DATASET: Begin
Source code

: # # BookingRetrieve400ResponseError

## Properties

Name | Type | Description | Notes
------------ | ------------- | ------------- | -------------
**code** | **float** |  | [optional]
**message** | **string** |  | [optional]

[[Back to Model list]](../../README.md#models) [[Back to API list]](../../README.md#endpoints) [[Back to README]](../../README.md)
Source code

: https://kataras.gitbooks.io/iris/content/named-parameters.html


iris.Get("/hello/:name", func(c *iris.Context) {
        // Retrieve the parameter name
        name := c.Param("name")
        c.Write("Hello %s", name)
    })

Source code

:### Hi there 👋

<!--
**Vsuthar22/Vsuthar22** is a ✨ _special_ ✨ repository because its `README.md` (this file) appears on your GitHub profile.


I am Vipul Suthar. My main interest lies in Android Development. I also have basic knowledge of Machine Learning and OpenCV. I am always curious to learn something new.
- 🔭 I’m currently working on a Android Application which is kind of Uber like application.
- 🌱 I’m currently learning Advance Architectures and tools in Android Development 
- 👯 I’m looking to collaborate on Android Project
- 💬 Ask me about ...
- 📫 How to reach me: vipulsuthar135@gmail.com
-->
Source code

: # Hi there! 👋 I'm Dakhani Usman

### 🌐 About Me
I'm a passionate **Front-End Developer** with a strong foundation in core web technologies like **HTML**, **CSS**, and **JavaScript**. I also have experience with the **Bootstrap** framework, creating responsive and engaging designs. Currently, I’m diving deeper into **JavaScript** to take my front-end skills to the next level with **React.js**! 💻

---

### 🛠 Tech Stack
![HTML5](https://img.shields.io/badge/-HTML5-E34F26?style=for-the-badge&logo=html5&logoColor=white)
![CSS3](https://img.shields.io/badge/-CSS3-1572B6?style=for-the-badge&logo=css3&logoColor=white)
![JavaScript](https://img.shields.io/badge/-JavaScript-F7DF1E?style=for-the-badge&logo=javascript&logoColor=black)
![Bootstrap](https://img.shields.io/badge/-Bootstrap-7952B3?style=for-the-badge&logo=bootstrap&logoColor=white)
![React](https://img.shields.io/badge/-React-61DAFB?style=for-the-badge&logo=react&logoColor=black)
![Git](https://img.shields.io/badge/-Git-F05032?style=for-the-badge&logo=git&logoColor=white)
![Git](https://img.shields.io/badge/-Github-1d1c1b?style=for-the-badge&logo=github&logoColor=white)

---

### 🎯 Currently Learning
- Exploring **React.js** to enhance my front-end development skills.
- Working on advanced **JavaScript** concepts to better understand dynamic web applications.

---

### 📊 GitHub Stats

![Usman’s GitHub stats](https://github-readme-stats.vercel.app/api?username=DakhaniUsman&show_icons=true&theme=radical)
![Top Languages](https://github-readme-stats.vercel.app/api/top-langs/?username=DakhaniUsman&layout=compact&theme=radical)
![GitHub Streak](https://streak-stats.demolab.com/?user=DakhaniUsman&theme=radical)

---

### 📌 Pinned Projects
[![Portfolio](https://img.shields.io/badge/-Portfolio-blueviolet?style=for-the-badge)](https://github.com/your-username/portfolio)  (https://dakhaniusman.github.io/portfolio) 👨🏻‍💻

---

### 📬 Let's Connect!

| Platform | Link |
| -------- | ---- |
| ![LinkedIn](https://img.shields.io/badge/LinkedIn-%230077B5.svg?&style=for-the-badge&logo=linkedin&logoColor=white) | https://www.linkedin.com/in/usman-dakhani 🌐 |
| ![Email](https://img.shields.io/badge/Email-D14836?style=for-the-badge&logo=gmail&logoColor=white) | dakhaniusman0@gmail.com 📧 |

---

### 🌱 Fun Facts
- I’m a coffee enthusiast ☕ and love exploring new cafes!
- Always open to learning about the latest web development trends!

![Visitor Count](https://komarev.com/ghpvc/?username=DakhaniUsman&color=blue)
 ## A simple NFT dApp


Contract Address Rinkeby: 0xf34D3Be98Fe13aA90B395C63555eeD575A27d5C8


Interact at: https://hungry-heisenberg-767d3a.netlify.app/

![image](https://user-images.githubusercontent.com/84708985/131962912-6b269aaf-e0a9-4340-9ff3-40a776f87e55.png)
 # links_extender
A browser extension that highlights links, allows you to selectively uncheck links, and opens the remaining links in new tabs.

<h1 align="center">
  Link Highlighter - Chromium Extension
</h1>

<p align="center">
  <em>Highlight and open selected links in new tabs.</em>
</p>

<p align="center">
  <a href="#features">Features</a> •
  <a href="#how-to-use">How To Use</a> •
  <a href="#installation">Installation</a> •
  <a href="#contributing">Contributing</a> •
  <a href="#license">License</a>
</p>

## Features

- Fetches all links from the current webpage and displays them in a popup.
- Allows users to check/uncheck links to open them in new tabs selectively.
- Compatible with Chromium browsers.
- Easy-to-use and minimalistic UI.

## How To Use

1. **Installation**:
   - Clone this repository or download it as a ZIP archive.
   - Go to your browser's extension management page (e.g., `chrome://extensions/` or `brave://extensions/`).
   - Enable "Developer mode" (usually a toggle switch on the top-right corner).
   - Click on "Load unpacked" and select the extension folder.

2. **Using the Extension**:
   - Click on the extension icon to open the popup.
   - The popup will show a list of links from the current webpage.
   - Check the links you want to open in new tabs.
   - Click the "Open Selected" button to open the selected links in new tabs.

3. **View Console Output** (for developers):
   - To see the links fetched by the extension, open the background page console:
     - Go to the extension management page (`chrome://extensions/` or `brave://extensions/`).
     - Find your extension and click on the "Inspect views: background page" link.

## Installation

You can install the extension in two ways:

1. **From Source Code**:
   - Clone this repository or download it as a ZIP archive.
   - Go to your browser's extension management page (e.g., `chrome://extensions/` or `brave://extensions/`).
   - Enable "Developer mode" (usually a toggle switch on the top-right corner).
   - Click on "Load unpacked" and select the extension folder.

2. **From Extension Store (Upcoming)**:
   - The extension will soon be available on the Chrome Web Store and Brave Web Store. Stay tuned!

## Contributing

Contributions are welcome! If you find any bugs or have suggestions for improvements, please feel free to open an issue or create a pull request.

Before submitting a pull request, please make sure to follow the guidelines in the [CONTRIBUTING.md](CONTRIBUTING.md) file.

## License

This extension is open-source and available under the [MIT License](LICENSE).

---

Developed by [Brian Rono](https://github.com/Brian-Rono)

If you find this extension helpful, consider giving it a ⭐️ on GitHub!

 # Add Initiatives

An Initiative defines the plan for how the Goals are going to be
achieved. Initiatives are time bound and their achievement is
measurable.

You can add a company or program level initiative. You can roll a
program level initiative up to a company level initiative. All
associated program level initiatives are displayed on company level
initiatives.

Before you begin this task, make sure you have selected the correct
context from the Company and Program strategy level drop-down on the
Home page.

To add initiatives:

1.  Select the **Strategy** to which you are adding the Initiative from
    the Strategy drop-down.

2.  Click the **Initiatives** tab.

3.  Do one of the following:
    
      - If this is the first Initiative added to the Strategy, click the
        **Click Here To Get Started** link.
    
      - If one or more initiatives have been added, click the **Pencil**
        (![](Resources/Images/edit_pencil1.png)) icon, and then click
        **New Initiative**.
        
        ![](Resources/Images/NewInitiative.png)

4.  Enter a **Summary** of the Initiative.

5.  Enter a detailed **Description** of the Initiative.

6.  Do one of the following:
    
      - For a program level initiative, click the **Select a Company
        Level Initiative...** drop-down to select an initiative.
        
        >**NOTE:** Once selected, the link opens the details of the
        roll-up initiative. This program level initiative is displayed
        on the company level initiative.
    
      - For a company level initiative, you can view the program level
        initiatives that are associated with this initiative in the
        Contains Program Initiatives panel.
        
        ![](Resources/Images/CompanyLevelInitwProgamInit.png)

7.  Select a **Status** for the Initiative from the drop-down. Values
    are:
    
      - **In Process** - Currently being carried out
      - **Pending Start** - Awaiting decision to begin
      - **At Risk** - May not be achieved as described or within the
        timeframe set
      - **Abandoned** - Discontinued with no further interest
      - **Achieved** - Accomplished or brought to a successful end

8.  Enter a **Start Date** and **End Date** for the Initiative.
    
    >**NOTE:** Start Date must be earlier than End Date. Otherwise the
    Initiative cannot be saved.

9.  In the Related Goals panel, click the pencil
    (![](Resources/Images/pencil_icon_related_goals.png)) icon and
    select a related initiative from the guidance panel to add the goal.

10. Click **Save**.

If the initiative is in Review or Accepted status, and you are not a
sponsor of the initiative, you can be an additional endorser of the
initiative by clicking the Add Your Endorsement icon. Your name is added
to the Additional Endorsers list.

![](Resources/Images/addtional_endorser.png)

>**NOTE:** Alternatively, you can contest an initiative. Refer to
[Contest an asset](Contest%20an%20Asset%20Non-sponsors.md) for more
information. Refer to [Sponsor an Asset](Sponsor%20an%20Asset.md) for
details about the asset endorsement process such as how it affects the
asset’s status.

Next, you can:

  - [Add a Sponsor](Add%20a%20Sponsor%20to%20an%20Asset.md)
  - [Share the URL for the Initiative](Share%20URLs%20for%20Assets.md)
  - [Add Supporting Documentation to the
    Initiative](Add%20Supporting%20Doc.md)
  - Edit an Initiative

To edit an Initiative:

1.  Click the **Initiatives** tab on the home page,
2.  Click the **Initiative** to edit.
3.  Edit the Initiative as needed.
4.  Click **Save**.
DATASET: End
* **ABOUT THIS TASK**: Beginning with the line in which "the **Initiative** to edit." appears, print each remaining line of the listing exactly, the last line included.

* **REPLY**:
2.  Click the **Initiative** to edit.
3.  Edit the Initiative as needed.
4.  Click **Save**.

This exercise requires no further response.